監視部１６１は、撮像画像に基づいてキャラクタＣに監視動作をさせる。例えば、監視部１６１は、撮像部１３から撮像画像を取得し、撮像画像における人物領域を特定する。人物領域の特定は、撮像画像の画素値から抽出した特徴量に基づいてなされてもよく、画像と人物領域との関係をあらかじめ学習された学習済みモデルを用いてなされてもよい。特徴量は、例えばＨＯＧ（Histograms of Oriented Gradients）特徴量である。学習済みモデルは、例えばＹＯＬＯ（You Only Look Once）又はＳＳＤ（Single Shot Detector）である。監視部１６１は、キャラクタＣに、特定した人物領域に対応する方向に視線を向ける動作をさせるように表示部１１を制御することにより、監視動作をさせる。 The monitoring unit 161 causes the character C to perform a monitoring operation based on the captured image. For example, the monitoring unit 161 acquires an captured image from the imaging unit 13 and identifies a person region in the captured image. The person region may be specified based on the feature amount extracted from the pixel value of the captured image, or may be specified by using a trained model in which the relationship between the image and the person region is learned in advance. The feature amount is, for example, a HOG (Histograms of Oriented Gradients) feature amount. The trained model is, for example, YOLO (You Only Look Once) or SSD (Single Shot Detector). The monitoring unit 161 causes the character C to perform a monitoring operation by controlling the display unit 11 so as to cause the character C to perform an operation of directing the line of sight in a direction corresponding to the specified person area.
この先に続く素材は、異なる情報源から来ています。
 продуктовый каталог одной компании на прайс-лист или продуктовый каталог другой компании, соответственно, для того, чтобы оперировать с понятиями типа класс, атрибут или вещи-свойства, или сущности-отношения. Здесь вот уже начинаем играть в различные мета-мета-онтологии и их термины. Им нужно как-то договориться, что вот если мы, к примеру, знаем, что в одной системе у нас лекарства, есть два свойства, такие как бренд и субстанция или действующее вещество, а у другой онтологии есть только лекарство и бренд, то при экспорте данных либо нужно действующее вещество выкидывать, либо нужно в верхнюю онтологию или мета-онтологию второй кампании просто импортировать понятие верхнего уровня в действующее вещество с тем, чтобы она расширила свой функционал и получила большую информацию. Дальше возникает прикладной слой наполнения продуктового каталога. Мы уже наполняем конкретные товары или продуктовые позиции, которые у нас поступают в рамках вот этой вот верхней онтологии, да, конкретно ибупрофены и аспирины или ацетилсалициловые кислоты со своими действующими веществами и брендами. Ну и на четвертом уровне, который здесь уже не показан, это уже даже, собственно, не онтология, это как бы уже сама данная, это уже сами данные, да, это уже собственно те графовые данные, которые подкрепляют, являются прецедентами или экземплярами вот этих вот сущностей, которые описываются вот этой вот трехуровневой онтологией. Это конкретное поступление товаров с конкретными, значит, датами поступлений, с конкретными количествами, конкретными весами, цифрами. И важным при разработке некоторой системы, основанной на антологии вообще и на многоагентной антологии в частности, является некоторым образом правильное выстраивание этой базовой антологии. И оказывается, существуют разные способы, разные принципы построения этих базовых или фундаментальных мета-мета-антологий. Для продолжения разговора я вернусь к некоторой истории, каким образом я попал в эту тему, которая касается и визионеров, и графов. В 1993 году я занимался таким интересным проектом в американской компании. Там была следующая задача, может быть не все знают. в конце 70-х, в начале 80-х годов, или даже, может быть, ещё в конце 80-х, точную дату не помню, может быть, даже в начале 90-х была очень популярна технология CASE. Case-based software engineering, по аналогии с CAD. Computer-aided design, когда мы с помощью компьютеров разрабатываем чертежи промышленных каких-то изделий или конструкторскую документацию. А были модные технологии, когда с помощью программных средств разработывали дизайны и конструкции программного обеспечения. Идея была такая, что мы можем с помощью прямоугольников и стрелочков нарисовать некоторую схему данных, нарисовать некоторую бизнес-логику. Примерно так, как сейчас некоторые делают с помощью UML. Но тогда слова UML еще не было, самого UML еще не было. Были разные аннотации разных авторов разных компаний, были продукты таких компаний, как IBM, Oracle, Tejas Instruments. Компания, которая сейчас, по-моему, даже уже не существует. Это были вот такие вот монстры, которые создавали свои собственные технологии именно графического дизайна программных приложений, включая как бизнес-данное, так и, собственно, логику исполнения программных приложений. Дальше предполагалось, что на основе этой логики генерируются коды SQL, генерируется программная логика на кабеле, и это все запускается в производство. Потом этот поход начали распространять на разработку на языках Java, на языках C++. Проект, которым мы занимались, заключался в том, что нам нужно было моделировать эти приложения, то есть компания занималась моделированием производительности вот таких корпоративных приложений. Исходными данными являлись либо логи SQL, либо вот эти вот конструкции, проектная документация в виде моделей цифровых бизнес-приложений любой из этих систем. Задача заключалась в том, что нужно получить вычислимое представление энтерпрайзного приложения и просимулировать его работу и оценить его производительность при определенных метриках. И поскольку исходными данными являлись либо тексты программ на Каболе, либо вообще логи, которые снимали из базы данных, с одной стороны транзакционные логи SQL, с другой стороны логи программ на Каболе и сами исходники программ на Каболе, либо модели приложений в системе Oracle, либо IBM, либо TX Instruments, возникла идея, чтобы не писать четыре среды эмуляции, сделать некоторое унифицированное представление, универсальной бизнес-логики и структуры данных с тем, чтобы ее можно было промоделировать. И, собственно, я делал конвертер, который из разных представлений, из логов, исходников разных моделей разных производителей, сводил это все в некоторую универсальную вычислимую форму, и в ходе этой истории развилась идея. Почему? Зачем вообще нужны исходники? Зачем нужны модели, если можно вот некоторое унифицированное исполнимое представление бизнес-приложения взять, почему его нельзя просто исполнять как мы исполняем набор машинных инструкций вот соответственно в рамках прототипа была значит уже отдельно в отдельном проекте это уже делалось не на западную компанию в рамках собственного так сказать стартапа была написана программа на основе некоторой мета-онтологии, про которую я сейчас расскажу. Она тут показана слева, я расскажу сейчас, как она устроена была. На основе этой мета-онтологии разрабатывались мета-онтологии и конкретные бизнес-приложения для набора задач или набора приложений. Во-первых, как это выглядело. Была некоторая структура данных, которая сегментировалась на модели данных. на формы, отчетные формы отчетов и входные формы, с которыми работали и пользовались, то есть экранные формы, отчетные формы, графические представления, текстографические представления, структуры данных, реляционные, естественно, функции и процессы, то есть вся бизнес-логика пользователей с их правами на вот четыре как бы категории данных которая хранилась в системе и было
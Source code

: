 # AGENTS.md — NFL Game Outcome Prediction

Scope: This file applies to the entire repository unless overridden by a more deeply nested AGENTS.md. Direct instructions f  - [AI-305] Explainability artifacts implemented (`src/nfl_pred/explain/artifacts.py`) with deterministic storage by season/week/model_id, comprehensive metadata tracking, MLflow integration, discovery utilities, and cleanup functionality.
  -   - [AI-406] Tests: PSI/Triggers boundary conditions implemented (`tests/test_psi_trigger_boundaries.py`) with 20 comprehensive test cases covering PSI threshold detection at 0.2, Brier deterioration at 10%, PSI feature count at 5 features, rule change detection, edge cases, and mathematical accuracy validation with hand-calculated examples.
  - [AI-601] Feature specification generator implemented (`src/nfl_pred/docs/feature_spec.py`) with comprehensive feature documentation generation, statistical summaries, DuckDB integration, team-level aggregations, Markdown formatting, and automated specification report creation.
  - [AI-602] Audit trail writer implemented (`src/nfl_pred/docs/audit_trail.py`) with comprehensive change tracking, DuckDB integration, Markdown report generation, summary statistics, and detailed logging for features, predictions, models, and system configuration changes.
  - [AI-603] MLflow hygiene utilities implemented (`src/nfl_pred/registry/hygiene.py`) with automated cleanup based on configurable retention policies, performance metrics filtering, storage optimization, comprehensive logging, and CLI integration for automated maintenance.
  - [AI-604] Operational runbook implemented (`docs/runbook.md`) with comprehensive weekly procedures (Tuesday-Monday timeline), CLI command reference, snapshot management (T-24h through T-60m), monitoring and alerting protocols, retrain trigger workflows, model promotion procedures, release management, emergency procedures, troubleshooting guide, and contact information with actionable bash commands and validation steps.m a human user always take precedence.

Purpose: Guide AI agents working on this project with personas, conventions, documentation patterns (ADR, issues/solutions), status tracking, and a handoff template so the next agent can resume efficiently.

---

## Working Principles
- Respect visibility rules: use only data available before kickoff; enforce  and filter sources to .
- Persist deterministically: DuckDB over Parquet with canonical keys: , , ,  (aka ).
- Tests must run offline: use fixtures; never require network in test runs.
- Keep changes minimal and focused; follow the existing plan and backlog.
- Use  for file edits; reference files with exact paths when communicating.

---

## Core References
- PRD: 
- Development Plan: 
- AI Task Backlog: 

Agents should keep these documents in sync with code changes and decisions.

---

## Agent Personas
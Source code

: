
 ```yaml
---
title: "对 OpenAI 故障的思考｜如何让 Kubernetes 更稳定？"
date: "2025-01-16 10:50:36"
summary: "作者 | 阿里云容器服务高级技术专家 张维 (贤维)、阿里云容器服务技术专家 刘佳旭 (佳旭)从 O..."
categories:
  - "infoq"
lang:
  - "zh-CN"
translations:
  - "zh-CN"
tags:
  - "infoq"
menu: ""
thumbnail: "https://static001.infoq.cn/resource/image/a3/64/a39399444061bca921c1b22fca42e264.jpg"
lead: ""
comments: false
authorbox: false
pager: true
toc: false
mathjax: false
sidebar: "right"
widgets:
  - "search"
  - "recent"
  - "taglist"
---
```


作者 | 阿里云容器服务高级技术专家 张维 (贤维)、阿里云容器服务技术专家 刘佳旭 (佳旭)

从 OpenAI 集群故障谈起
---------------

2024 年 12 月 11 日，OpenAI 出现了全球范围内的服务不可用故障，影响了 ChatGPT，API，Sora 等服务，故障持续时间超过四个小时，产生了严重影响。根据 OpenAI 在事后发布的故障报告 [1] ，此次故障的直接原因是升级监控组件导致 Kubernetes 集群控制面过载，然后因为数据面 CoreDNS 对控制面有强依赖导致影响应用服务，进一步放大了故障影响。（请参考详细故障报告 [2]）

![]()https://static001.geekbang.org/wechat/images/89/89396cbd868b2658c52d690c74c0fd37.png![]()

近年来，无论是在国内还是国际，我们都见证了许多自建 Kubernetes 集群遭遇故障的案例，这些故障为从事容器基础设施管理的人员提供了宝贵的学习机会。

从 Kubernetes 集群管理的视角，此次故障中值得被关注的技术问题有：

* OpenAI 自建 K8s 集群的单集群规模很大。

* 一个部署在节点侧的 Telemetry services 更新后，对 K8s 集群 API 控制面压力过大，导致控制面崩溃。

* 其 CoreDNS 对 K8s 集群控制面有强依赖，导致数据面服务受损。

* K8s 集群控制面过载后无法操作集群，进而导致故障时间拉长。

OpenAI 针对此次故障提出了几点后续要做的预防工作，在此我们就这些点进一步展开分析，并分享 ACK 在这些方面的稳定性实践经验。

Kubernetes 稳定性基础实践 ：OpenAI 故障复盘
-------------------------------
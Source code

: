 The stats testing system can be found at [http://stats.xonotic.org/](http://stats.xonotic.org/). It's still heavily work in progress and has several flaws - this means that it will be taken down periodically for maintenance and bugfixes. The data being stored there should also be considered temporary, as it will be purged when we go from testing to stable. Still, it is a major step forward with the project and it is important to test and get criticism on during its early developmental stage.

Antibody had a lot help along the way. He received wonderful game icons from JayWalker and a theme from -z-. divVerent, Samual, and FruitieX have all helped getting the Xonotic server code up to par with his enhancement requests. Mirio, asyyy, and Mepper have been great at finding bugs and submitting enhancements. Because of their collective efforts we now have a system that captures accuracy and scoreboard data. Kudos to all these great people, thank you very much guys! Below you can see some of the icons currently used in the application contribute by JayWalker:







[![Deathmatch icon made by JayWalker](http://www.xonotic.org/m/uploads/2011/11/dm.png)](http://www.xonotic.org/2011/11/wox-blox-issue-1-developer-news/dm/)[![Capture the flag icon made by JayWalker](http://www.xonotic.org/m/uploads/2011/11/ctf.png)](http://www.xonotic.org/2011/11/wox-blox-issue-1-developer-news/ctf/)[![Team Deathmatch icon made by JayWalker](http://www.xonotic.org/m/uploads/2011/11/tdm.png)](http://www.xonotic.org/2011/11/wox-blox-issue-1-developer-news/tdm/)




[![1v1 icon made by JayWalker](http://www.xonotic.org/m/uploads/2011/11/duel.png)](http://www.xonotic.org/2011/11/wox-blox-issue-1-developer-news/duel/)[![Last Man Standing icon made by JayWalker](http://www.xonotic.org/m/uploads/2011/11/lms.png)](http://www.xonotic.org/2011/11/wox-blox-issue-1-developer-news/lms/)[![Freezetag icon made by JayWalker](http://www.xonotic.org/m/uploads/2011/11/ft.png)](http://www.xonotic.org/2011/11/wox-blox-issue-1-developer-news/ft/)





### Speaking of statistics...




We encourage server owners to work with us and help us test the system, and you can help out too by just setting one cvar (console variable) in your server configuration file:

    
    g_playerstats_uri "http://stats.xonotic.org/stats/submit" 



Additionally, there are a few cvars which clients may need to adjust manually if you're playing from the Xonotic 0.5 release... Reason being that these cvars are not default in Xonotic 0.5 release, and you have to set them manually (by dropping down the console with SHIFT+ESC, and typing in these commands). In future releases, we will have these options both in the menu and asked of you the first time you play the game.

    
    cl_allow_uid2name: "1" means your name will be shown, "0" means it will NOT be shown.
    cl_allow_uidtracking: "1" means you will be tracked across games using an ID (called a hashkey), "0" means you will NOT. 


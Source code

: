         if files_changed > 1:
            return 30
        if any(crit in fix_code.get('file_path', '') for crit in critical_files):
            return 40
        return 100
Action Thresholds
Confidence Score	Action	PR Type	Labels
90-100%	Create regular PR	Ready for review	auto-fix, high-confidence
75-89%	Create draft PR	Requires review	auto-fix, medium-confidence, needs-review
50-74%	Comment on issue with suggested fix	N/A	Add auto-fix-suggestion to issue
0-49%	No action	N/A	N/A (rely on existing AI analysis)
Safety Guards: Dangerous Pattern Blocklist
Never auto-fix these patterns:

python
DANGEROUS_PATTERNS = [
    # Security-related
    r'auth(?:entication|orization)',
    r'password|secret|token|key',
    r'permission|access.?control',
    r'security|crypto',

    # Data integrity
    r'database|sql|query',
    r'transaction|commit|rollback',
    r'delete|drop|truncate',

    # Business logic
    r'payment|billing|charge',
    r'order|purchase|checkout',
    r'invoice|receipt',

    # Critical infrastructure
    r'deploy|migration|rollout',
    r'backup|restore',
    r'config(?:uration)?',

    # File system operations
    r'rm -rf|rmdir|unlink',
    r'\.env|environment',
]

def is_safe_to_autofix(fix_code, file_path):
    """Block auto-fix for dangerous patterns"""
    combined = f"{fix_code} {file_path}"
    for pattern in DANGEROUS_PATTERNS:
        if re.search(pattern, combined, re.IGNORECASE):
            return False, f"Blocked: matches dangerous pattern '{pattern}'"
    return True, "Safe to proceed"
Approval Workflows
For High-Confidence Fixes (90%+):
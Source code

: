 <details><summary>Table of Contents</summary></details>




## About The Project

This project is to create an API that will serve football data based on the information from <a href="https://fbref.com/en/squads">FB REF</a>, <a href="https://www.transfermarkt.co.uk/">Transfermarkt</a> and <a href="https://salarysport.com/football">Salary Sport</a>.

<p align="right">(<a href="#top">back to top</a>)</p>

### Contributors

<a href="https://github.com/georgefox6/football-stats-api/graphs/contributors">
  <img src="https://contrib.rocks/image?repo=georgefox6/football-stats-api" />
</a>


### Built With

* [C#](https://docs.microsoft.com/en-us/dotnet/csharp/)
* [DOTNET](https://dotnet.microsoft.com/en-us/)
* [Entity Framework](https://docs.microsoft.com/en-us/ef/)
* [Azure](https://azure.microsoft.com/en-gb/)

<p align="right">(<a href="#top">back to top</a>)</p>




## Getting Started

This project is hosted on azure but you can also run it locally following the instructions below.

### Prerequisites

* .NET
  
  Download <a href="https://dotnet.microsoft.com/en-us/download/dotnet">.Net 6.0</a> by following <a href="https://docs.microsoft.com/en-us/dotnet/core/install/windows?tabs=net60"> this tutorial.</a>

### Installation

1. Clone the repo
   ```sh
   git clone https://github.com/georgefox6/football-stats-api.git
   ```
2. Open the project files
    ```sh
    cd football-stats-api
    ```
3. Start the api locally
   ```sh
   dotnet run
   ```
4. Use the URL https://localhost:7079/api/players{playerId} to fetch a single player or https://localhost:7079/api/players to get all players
監視部１６１は、距離画像に基づいてキャラクタＣに監視動作をさせてもよい。例えば、監視部１６１は、測距部１２から距離画像を取得し、距離画像における人物領域を特定する。人物領域の特定は、距離画像が示す対象物の３次元形状から抽出した特徴量に基づいてなされてもよく、距離画像と人物領域との関係をあらかじめ学習された学習済みモデルを用いてなされてもよい。監視部１６１は、キャラクタＣに、特定した人物領域に対応する方向に視線を向ける動作をさせるように表示部１１を制御することにより、監視動作をさせる。 The monitoring unit 161 may cause the character C to perform a monitoring operation based on the distance image. For example, the monitoring unit 161 acquires a distance image from the distance measuring unit 12 and identifies a person area in the distance image. The person area may be specified based on the feature amount extracted from the three-dimensional shape of the object shown by the distance image, and the relationship between the distance image and the person area may be specified by using a trained model in which the distance image and the person area are learned in advance. May be good. The monitoring unit 161 causes the character C to perform a monitoring operation by controlling the display unit 11 so as to cause the character C to perform an operation of directing the line of sight in a direction corresponding to the specified person area.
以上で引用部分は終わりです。